Sortie le mercredi 12 juin 2019


 


Un jeune couple de Parisiens souhaite se rendre à la commémoration du soixante-quinzième anniversaire de la destruction de la communauté juive du village de Zgierz, d’où est originaire Adam.


 

Le couple, Judith Chemla (Anna) et Arthur Igual (Adam) semble parti pour un périple touristique agrémenté de retrouvailles en amoureux sans enfant, mais la véritable cause du voyage pour Anna est de retrouver la trace de sa grand-mère polonaise. De jeux de mots en quiproquos parfois assez drôles, s’enchaîne une itinérance entre Cracovie et Zgierz, colorée de rêverie et de mélancolie.


 


 

La fiction documentée de Élise Otzenberger déploie avec sympathie et légèreté, une vision plus profonde qu’elle n’en a l’air sur la situation des descendants de déportés, souvent ignorants du passé de leurs parents et grands-parents, et la situation de la Pologne actuelle face à l’antisémitisme renaissant.


 

Cet écart générationnel autorise les jeunes acteurs à interpréter les rôles avec une distance suffisante, et notamment à utiliser des mots d’esprit pour évoquer la Shoah face à la génération des parents, Irène, la mère d’Anna, interprétée par Brigitte Roüan dont la présence rayonne de douceur, d’ouverture d’esprit et de générosité.
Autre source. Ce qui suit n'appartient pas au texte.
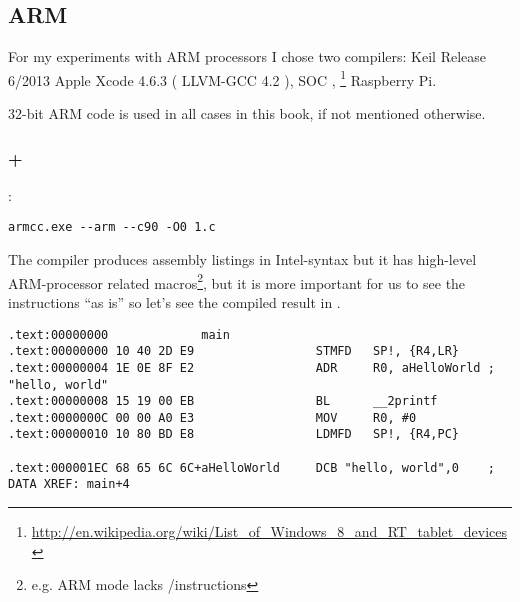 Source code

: \subsection{ARM}
\label{sec:hw_ARM}

\index{\idevices}
{For my experiments with ARM processors I chose two compilers}: 
 Keil Release 6/2013 
 Apple Xcode 4.6.3  ( LLVM-GCC 4.2 ), 
 \ac{SOC} \InENRU \idevices, 
\footnote{\url{http://en.wikipedia.org/wiki/List_of_Windows_8_and_RT_tablet_devices}} 
 Raspberry Pi.

{32-bit ARM code is used in all cases in this book, if not mentioned otherwise}.

\subsubsection{\NonOptimizingKeil + \ARMMode}

:

\begin{lstlisting}
armcc.exe --arm --c90 -O0 1.c 
\end{lstlisting}

\index{\IntelSyntax}
{The  compiler produces assembly listings in Intel-syntax} 
{but it has high-level ARM-processor related macros}\footnote{
{e.g. ARM mode lacks \PUSH/\POP instructions}}, 
{but it is more important for us to see the instructions ``as is'' so let's see the compiled result in \IDA}.

\begin{lstlisting}[caption=\NonOptimizingKeil + \ARMMode + \IDA]
.text:00000000             main
.text:00000000 10 40 2D E9                 STMFD   SP!, {R4,LR}
.text:00000004 1E 0E 8F E2                 ADR     R0, aHelloWorld ; "hello, world"
.text:00000008 15 19 00 EB                 BL      __2printf
.text:0000000C 00 00 A0 E3                 MOV     R0, #0
.text:00000010 10 80 BD E8                 LDMFD   SP!, {R4,PC}

.text:000001EC 68 65 6C 6C+aHelloWorld     DCB "hello, world",0    ; DATA XREF: main+4
\end{lstlisting}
L’humour pétillant et acide face à la résurgence d’un passé douloureux, agit comme un compagnon d’infortune qui parfois sert d’antidote à la souffrance.


 


 

Élise Otzenberger interroge, à travers les dialogues, le mutisme des parents d’Anna, comme une certaine Pologne face à l’extermination des juifs par les nazis.
À Cracovie, la débauche de business, la vente aux étalages d’étoiles juives et de croix gammées, puis la rencontre au cimetière d’une rescapée de la Shoah, éclairent les motifs du film.


 

Mais ce qui importe le plus à la réalisatrice, c’est de filmer le lieu de la disparition, le lieu de la souffrance, le lieu de la séparation. Ce qu’elle veut montrer à Anna, c’est le lieu de vie et de mort de sa grand-mère. Il lui faut fabriquer "l’image manquante", à l’instar de Rithy Panh, pour la soulager de l’ignorance du passé.
Élise Otzenberger évoque le devoir de mémoire d’une façon à la fois subtile et frivole.
Son film est un remarquable travail pédagogique en direction du grand public.

Gisèle Breteau Skira
Jeune Cinéma en ligne directe

* Ne pas confondre avec Luna de miere (Lune de miel) de Ioana Uricaru (2018).


Lune de miel. Réal, sc : Élise Otzenberger ; sc : Mathias Gavarry ; ph : Jordane Chouzenoux ; mont : Pauline Dairou ; mu : David Sztanke. Int : Judith Chemla, Arthur Igual, Brigitte Roüan, Isabelle Candelier, Antoine Chappey, André Wilms (France, 2018, 88 mn).